» Task instructions
When you retype the entries, keep each one exact and leave out the pictures.

──────

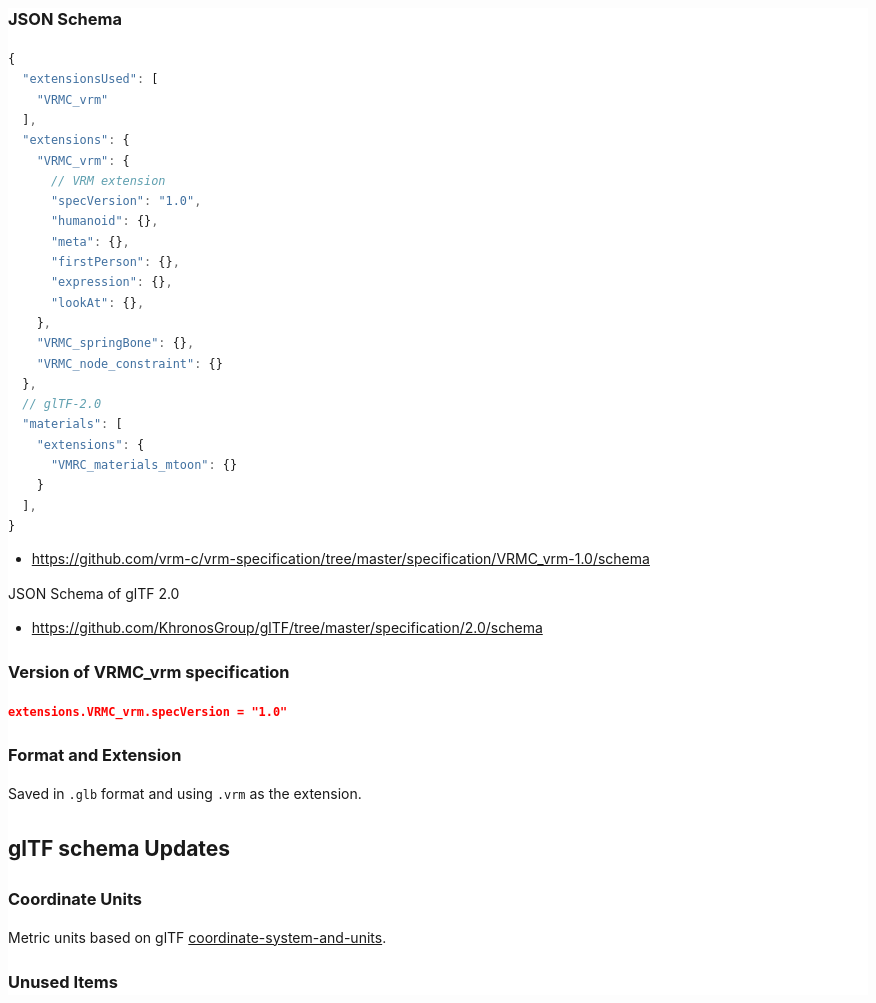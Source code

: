 ### JSON Schema

```js
{
  "extensionsUsed": [ 
    "VRMC_vrm"
  ],
  "extensions": {
    "VRMC_vrm": {
      // VRM extension
      "specVersion": "1.0",
      "humanoid": {},
      "meta": {},
      "firstPerson": {},
      "expression": {},
      "lookAt": {},
    },
    "VRMC_springBone": {},
    "VRMC_node_constraint": {}
  },
  // glTF-2.0
  "materials": [
    "extensions": {
      "VMRC_materials_mtoon": {}
    }
  ],
}
```

* https://github.com/vrm-c/vrm-specification/tree/master/specification/VRMC_vrm-1.0/schema

JSON Schema of glTF 2.0

* https://github.com/KhronosGroup/glTF/tree/master/specification/2.0/schema

### Version of VRMC_vrm specification

```json
extensions.VRMC_vrm.specVersion = "1.0"
```

### Format and Extension

Saved in `.glb` format and using `.vrm` as the extension.

## glTF schema Updates

### Coordinate Units

Metric units based on glTF [coordinate-system-and-units](https://github.com/KhronosGroup/glTF/tree/master/specification/2.0#coordinate-system-and-units).

### Unused Items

──────

» Problem solution
Source code

: ### JSON Schema

```js
{
  "extensionsUsed": [ 
    "VRMC_vrm"
  ],
  "extensions": {
    "VRMC_vrm": {
      // VRM extension
      "specVersion": "1.0",
      "humanoid": {},
      "meta": {},
      "firstPerson": {},
      "expression": {},
      "lookAt": {},
    },
    "VRMC_springBone": {},
    "VRMC_node_constraint": {}
  },
  // glTF-2.0
  "materials": [
    "extensions": {
      "VMRC_materials_mtoon": {}
    }
  ],
}
```

* https://github.com/vrm-c/vrm-specification/tree/master/specification/VRMC_vrm-1.0/schema

JSON Schema of glTF 2.0

* https://github.com/KhronosGroup/glTF/tree/master/specification/2.0/schema

### Version of VRMC_vrm specification

```json
extensions.VRMC_vrm.specVersion = "1.0"
```

### Format and Extension

Saved in `.glb` format and using `.vrm` as the extension.

## glTF schema Updates

### Coordinate Units

Metric units based on glTF [coordinate-system-and-units](https://github.com/KhronosGroup/glTF/tree/master/specification/2.0#coordinate-system-and-units).

### Unused Items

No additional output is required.